Wednesday, January 6th, 2016 Posted by Jim Thacker

Graphine releases Granite SDK 3.0


Nurulize’s Rise VR demo uses Graphine’s Granite texture-streaming technology to display very large textures in real time on Unreal Engine 4. Both the Granite SDK and the Unreal Engine plugin have just been updated.

Graphine has released Granite SDK 3.0, the latest update to its texture streaming middleware, removing restrictions on texture layering and reducing processor usage by 50%.

The company has also updated its Unreal Engine plugin, Granite for Unreal, based on the new SDK.

Use huge textures in games and VR apps without crippling performance
Granite enables games artists to use textures larger than will normally fit into memory by streaming only those parts visible to the camera from disk at runtime.

Users include The Mill, game developer The Farm 51 and tech firms Oculus and Allegorithmic.

Graphine has a good article discussing the technology and how it works on the Unreal blog, headline-grabbingly entitled ‘Two thousand gigapixels of textures, anyone?’

Granite SDK 3.0: New layer system, improved resource use
Key changes in Granite SDK 3.0 include the revamped layer system, which enables artists to use different resolution textures within a stacked texture, or to mix UDIM, single and tiled textures.

According to Graphine, this “does not have any impact on memory, disk size, bandwidth, etc”.

Processor and memory use have also been improved: Graphine claims that the new version of Granite requires “50% less CPU and GPU work per frame” and “25% less [disk space] in a typical game scenario”.
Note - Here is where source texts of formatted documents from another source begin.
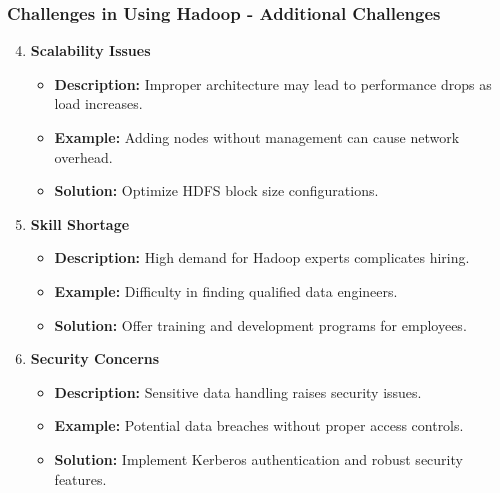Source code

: \documentclass[aspectratio=169]{beamer}
\begin{document}
\begin{frame}[fragile]
    \frametitle{Challenges in Using Hadoop - Additional Challenges}
    \begin{enumerate}
        \setcounter{enumi}{3}
        \item \textbf{Scalability Issues}
            \begin{itemize}
                \item \textbf{Description:} Improper architecture may lead to performance drops as load increases.
                \item \textbf{Example:} Adding nodes without management can cause network overhead.
                \item \textbf{Solution:} Optimize HDFS block size configurations.
            \end{itemize}
        
        \item \textbf{Skill Shortage}
            \begin{itemize}
                \item \textbf{Description:} High demand for Hadoop experts complicates hiring.
                \item \textbf{Example:} Difficulty in finding qualified data engineers.
                \item \textbf{Solution:} Offer training and development programs for employees.
            \end{itemize}

        \item \textbf{Security Concerns}
            \begin{itemize}
                \item \textbf{Description:} Sensitive data handling raises security issues.
                \item \textbf{Example:} Potential data breaches without proper access controls.
                \item \textbf{Solution:} Implement Kerberos authentication and robust security features.
            \end{itemize}
    \end{enumerate}
\end{frame}
\end{document}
There are also a number of other new features, including the option to use individual texture caches larger than the maximum texture size supported by the GPU, which you can read about in Graphine’s blog post.

Graphine has also released Granite for Unreal 4.10.1, a new version of its Unreal Engine plugin based on the new SDK, although at time of posting, its Unity plugin hadn’t been updated.

Pricing and availability
Granite SDK 3.0 is available for Windows, Linux, Mac OS C, PlayStation 4 and Xbox One. It can be licensed for a specific platform or on a per-game basis, and is priced on enquiry.

Granite for Unreal 4.10.1 costs $890 for an unlimited licence, up $300 from previous releases; but Graphine has also introduced a new $249 Indie licence, which caps the texture data streamed per project.

Graphine also offers a rental option for the Pro edition, priced at $490/year.